Extract, in full, the lines below, beginning at the first and ending with the line that contains "Each of this". Pictures do not belong in the copy.

Saved data entries:
= = = = = = =
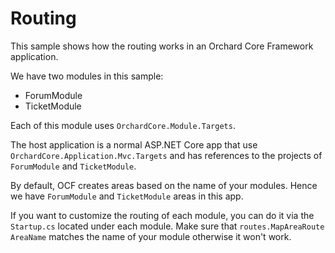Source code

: # Routing

This sample shows how the routing works in an Orchard Core Framework application.

We have two modules in this sample:

* ForumModule
* TicketModule

Each of this module uses `OrchardCore.Module.Targets`.

The host application is a normal ASP.NET Core app that use `OrchardCore.Application.Mvc.Targets` and has references to the projects of `ForumModule` and `TicketModule`.

By default, OCF creates areas based on the name of your modules. Hence we have `ForumModule` and `TicketModule` areas in this app.

If you want to customize the routing of each module, you can do it via the `Startup.cs` located under each module. Make sure that `routes.MapAreaRoute` `AreaName` matches the name of your module otherwise it won't work.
= = = = = = =
- **Output**
Source code

: # Routing

This sample shows how the routing works in an Orchard Core Framework application.

We have two modules in this sample:

* ForumModule
* TicketModule

Each of this module uses `OrchardCore.Module.Targets`.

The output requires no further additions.